Saturday, September 08, 2007

Where furniture are the stars


TUCKED in Thonglor, a funky area in Bangkok, is an Italian restaurant with furniture that are in themselves famous.

Some of the retro and modern furnishing in Tuba Restaurant have had unnamed roles in Thai movies, magazines, commercials and fashion shows.

Almost all of Tuba’s furnishings are for sale or rent. Supoj Siripornlertkul, the 55-year-old owner of Tuba, launched the restaurant two years ago so that he can have a convenient place to hang out in, as his home is close by.

Supoj’s main business is buying, selling and renting furniture.

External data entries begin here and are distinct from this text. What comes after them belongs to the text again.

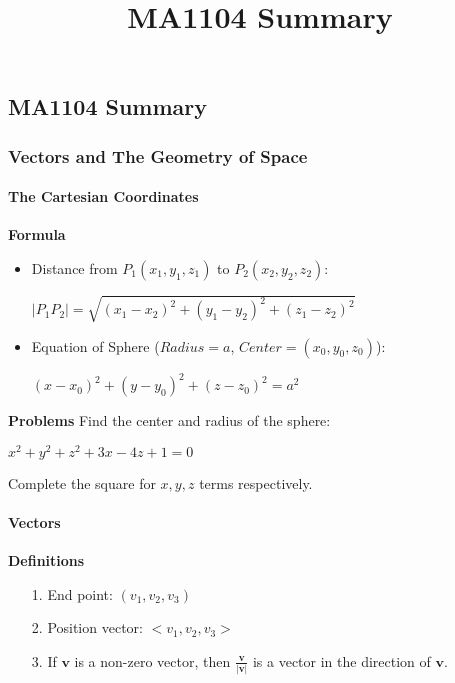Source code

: \documentclass[10pt, twocolumn]{article}
\title{MA1104 Summary}
\begin{document}
\begin{center}
\part*{MA1104 Summary}
\end{center}
\tableofcontents
\newpage

\setcounter{section}{11}
\onehalfspacing
\section{Vectors and The Geometry of Space}
\subsection{The Cartesian Coordinates}
{\bf Formula}
\begin{itemize}
\item Distance from $P_1(x_1,y_1,z_1)$ to $P_2(x_2,y_2,z_2)$:
\begin{center}
$|P_1P_2| = \sqrt{(x_1-x_2)^2+(y_1-y_2)^2+(z_1-z_2)^2}$
\end{center}
\item Equation of Sphere ($Radius = a$, $Center = (x_0,y_0,z_0)$):
\begin{center}
$(x-x_0)^2+(y-y_0)^2+(z-z_0)^2 = a^2$
\end{center}
\end{itemize}
{\bf Problems}
\newline
Find the center and radius of the sphere:
\begin{center}
$x^2+y^2+z^2+3x-4z+1=0$
\end{center}
Complete the square for $x,y,z$ terms respectively.

\subsection{Vectors}
{\bf Definitions}
\begin{enumerate}
\item[1.]{End point: $(v_1,v_2,v_3)$}
\item[2.]{Position vector: $<v_1,v_2,v_3>$}
\item[3.]{If $\mathbf{v}$ is a non-zero vector, then $\frac{\mathbf{v}}{|\mathbf{v}|}$ is a vector in the direction of $\mathbf{v}$.}
\end{enumerate}
\end{document}
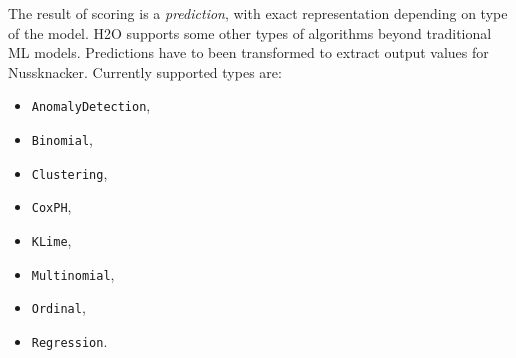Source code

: The result of scoring is a \emph{prediction}, with exact representation depending on type of the model.
H2O supports some other types of algorithms beyond traditional ML models.
Predictions have to been transformed to extract output values for Nussknacker.
Currently supported types are:
\begin{itemize}
  \item \texttt{AnomalyDetection},
  \item \texttt{Binomial},
  \item \texttt{Clustering},
  \item \texttt{CoxPH},
  \item \texttt{KLime},
  \item \texttt{Multinomial},
  \item \texttt{Ordinal},
  \item \texttt{Regression}.
\end{itemize}
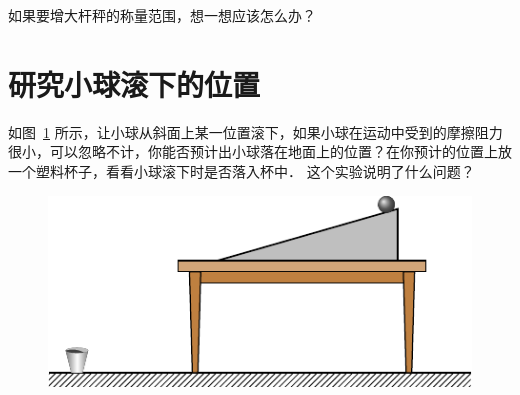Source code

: 如果要增大杆秤的称量范围，想一想应该怎么办？

\section{研究小球滚下的位置}
如图~\ref{fig_A_10-24} 所示，让小球从斜面上某一位置滚下，如果小球在运动中受到的摩擦阻力很小，可以忽略不计，你能否预计出小球落在地面上的位置？在你预计的位置上放一个塑料杯子，看看小球滚下时是否落入杯中．
这个实验说明了什么问题？
\begin{figure}[htbp]
    \centering
    \includegraphics{fig/A/10-24.pdf}
    \caption{}\label{fig_A_10-24}
\end{figure}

“Yes, that chair is for sale or for rent. You can buy it for 6,000 baht (RM645) or rent it for a few days for 30% of the price,” says Supoj, referring to the iconic Eames Shell Chair that I was sitting on.

He had the shell chair repainted shiny purple after he acquired it from a Bangkok second hand furniture dealer.

“Yes, I’ve rented it (the Eames Shell Chair) out. Am not sure to whom, as my staff takes care of that, probably for some movie or fashion shoot or something,” he adds.

Asked to name the Thai movies that his furniture had appeared in, Supoj, who does not encumber himself with the triviality of a purchase or a rental, could only think of Ploy, a 2007 Thai movie written and directed by Pen-Ek Ratanaruang.

But he could remember such names as Greyhound Cafe and True Cafe in Siam Paragon and Khao San road, and Vanilla Cafe in Bangkok, chic restaurants and cafes with distinctive decor he had furnished.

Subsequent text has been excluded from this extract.